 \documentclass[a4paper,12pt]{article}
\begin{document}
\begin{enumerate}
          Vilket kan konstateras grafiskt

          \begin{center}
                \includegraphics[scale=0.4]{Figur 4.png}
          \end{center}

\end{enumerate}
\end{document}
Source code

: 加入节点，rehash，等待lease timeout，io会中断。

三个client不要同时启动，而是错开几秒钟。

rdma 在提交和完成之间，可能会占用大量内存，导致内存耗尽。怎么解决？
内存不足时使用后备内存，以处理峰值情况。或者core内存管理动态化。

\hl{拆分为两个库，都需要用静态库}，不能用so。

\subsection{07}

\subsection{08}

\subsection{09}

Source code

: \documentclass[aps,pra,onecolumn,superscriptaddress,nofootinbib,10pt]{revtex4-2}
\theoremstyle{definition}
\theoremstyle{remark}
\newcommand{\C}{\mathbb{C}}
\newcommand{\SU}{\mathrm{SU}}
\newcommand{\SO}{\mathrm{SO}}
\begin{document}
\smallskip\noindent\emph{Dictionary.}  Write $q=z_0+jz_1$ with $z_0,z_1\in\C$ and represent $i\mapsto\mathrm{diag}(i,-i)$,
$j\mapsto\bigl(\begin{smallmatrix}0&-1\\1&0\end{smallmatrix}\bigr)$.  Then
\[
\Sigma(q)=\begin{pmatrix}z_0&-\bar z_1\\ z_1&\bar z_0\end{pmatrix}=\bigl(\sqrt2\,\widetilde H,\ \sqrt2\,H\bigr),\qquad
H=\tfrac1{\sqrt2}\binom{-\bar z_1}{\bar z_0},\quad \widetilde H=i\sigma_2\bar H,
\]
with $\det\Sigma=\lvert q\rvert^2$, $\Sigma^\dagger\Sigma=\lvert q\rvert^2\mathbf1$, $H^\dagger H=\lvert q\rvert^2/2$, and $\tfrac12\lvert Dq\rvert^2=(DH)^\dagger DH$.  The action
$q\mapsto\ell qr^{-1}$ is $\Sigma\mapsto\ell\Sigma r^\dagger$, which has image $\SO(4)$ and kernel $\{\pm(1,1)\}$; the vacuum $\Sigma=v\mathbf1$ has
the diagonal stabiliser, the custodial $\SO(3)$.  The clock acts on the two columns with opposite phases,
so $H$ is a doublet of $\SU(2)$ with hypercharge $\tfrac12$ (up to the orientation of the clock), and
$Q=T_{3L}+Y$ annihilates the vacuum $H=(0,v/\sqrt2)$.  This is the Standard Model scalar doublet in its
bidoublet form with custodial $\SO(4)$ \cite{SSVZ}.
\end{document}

### To do
Check each line above for the string "vacuum" and show the ones that have it.

### Answer box
$q\mapsto\ell qr^{-1}$ is $\Sigma\mapsto\ell\Sigma r^\dagger$, which has image $\SO(4)$ and kernel $\{\pm(1,1)\}$; the vacuum $\Sigma=v\mathbf1$ has
$Q=T_{3L}+Y$ annihilates the vacuum $H=(0,v/\sqrt2)$.  This is the Standard Model scalar doublet in its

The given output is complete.